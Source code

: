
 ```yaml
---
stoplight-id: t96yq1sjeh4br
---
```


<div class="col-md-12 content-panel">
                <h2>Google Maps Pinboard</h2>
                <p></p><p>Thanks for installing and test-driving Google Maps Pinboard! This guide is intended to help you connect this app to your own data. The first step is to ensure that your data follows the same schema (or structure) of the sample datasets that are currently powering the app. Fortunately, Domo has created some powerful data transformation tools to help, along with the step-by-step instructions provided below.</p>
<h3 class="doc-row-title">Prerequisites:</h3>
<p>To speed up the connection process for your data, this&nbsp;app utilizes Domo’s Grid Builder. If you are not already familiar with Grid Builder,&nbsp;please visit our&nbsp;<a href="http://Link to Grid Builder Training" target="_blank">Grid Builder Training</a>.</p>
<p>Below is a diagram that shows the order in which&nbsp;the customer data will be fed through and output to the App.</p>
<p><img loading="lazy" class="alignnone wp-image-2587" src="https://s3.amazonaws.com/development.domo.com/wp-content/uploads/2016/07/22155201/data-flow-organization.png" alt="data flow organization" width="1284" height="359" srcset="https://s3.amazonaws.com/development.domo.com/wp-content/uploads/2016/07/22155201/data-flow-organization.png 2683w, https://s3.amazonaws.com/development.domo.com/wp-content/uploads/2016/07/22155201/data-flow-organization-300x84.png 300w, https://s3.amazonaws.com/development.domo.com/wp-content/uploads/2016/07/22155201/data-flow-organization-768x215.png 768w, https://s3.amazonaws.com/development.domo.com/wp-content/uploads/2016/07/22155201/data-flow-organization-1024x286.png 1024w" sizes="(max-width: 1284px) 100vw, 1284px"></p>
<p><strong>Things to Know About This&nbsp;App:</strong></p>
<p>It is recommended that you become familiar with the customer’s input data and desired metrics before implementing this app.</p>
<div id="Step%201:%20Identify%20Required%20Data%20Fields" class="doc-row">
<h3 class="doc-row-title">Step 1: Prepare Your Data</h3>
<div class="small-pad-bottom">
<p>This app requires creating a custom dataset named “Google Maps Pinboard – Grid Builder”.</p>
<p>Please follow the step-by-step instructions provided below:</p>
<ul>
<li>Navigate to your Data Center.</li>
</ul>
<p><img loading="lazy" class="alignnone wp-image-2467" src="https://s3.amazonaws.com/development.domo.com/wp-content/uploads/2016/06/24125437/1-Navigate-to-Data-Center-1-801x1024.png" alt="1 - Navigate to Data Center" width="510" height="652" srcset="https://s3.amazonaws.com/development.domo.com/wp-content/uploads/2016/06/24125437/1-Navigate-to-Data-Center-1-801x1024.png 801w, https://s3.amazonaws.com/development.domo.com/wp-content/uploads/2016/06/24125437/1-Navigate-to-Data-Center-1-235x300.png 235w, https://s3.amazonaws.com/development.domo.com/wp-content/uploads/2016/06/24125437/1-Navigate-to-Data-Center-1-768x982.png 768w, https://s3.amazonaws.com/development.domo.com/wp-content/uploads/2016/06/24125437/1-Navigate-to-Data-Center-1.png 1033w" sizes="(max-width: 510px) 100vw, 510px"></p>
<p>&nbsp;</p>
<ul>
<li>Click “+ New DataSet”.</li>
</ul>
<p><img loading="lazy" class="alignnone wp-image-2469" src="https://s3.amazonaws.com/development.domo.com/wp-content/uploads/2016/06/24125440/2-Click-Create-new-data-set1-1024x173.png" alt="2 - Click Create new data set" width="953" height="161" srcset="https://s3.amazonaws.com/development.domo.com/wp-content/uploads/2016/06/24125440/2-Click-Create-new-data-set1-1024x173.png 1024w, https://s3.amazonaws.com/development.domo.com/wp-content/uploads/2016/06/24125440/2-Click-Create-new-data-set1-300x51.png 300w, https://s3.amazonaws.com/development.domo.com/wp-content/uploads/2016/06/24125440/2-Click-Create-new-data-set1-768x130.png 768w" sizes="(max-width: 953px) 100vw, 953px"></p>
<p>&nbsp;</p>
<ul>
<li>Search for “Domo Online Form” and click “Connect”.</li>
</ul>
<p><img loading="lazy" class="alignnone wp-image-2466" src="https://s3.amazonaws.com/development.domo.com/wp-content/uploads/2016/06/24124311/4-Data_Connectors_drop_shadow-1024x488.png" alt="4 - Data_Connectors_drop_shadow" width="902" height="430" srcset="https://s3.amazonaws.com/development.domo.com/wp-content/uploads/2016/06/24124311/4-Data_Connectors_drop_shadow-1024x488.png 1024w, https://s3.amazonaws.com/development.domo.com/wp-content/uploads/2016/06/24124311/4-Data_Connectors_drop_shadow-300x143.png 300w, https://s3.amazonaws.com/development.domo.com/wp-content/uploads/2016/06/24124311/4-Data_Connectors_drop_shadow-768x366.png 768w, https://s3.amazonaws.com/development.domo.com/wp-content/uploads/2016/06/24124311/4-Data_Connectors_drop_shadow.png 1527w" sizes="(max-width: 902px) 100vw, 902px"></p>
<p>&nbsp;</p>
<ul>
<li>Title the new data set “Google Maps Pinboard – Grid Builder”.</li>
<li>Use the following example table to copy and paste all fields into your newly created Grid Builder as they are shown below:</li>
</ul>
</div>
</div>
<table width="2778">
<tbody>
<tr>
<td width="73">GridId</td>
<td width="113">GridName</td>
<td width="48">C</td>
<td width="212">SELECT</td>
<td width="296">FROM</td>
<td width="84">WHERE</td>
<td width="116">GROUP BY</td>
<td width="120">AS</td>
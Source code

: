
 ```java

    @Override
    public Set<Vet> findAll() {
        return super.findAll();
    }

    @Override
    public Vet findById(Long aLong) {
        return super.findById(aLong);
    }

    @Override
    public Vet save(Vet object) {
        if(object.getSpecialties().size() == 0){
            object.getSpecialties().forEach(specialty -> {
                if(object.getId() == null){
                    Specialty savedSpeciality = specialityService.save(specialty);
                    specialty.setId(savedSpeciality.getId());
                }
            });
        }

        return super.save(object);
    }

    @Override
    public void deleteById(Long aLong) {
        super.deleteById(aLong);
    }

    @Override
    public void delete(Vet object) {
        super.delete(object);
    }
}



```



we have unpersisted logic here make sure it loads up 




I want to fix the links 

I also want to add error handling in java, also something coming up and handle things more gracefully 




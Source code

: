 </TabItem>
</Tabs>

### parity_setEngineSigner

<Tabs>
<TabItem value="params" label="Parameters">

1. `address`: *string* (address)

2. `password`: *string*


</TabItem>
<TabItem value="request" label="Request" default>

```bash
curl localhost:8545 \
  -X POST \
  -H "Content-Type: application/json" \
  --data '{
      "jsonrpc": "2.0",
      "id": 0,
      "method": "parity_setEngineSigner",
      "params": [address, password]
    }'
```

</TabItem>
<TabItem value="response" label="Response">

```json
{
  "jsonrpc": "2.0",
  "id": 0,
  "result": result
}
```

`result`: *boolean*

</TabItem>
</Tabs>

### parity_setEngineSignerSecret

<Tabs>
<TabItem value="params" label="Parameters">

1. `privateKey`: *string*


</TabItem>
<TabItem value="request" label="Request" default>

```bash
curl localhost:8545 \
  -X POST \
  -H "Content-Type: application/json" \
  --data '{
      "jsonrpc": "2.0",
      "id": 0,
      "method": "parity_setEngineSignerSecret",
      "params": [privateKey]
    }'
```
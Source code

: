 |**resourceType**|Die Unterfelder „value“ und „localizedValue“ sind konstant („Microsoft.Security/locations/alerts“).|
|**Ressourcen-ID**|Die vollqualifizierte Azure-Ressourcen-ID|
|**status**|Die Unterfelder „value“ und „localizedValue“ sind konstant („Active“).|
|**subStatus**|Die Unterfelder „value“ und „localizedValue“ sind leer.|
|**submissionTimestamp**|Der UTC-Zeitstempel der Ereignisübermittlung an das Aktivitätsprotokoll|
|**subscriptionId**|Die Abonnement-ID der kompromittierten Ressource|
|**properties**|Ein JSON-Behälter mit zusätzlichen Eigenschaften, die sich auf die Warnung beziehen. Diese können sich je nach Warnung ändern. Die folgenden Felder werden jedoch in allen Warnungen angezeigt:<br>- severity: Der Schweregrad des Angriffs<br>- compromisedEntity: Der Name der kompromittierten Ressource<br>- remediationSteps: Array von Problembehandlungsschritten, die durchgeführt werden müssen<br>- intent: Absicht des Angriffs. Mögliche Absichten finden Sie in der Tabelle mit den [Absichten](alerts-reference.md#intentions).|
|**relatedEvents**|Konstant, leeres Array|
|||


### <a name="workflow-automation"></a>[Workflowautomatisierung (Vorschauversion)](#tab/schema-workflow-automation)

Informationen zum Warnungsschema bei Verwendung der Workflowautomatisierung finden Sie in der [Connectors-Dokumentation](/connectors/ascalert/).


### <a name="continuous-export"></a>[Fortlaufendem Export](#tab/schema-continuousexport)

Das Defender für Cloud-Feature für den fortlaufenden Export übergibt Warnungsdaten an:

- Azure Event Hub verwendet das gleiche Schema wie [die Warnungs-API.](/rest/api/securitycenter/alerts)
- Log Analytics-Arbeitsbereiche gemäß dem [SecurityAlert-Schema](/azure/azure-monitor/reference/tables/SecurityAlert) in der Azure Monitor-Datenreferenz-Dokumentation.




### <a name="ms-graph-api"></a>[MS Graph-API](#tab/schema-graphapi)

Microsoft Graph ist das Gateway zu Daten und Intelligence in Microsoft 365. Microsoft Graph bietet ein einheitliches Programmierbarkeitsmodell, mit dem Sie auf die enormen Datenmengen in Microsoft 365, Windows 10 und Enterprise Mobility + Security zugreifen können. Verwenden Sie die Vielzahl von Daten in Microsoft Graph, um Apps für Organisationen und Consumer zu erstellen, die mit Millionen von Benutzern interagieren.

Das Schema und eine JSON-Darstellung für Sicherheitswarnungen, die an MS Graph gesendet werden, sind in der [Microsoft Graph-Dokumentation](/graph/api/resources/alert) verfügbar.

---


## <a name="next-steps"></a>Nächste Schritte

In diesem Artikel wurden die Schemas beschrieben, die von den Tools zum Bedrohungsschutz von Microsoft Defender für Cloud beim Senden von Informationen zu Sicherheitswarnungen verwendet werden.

*-*-*

Locate the word "privateKey" in the entries, and copy every line where it is found.

» Result for this task:
1. `privateKey`: *string*
      "params": [privateKey]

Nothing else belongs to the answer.